**YOUR GOAL**.
The complete set of records below must be repeated precisely as given.

**AVAILABLE DATA**.
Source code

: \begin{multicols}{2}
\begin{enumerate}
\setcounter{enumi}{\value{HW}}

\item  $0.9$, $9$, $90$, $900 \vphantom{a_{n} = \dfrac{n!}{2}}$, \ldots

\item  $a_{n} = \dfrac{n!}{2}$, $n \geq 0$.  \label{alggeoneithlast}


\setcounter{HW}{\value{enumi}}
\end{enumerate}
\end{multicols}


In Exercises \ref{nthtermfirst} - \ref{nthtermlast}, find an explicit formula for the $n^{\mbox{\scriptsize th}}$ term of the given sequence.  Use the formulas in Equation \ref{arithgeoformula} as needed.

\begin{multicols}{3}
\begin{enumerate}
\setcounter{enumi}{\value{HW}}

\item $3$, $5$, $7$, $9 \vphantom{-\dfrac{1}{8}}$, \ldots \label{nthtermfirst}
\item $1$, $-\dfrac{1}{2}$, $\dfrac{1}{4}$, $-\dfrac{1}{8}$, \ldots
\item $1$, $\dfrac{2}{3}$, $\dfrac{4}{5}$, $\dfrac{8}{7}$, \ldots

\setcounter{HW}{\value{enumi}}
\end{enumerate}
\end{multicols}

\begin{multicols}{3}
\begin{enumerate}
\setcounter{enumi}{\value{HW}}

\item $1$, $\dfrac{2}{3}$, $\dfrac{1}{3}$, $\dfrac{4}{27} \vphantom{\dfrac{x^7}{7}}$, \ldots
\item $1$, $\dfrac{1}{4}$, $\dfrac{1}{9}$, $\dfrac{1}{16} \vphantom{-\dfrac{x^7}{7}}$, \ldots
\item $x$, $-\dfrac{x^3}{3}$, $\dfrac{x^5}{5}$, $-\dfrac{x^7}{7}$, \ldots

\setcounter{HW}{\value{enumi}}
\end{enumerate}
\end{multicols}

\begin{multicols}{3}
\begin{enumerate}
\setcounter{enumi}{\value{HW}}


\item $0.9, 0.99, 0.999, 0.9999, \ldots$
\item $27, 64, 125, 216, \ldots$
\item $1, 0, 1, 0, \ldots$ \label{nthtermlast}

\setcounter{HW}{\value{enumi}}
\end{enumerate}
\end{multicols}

**SOLUTION TO THE PROBLEM**.
Source code

: \begin{multicols}{2}
\begin{enumerate}
\setcounter{enumi}{\value{HW}}

\item  $0.9$, $9$, $90$, $900 \vphantom{a_{n} = \dfrac{n!}{2}}$, \ldots

\item  $a_{n} = \dfrac{n!}{2}$, $n \geq 0$.  \label{alggeoneithlast}


\setcounter{HW}{\value{enumi}}
\end{enumerate}
\end{multicols}


In Exercises \ref{nthtermfirst} - \ref{nthtermlast}, find an explicit formula for the $n^{\mbox{\scriptsize th}}$ term of the given sequence.  Use the formulas in Equation \ref{arithgeoformula} as needed.

\begin{multicols}{3}
\begin{enumerate}
\setcounter{enumi}{\value{HW}}

\item $3$, $5$, $7$, $9 \vphantom{-\dfrac{1}{8}}$, \ldots \label{nthtermfirst}
\item $1$, $-\dfrac{1}{2}$, $\dfrac{1}{4}$, $-\dfrac{1}{8}$, \ldots
\item $1$, $\dfrac{2}{3}$, $\dfrac{4}{5}$, $\dfrac{8}{7}$, \ldots

\setcounter{HW}{\value{enumi}}
\end{enumerate}
\end{multicols}

\begin{multicols}{3}
\begin{enumerate}
\setcounter{enumi}{\value{HW}}

\item $1$, $\dfrac{2}{3}$, $\dfrac{1}{3}$, $\dfrac{4}{27} \vphantom{\dfrac{x^7}{7}}$, \ldots
\item $1$, $\dfrac{1}{4}$, $\dfrac{1}{9}$, $\dfrac{1}{16} \vphantom{-\dfrac{x^7}{7}}$, \ldots
\item $x$, $-\dfrac{x^3}{3}$, $\dfrac{x^5}{5}$, $-\dfrac{x^7}{7}$, \ldots

\setcounter{HW}{\value{enumi}}
\end{enumerate}
\end{multicols}

\begin{multicols}{3}
\begin{enumerate}
\setcounter{enumi}{\value{HW}}


\item $0.9, 0.99, 0.999, 0.9999, \ldots$
\item $27, 64, 125, 216, \ldots$
\item $1, 0, 1, 0, \ldots$ \label{nthtermlast}

\setcounter{HW}{\value{enumi}}
\end{enumerate}
\end{multicols}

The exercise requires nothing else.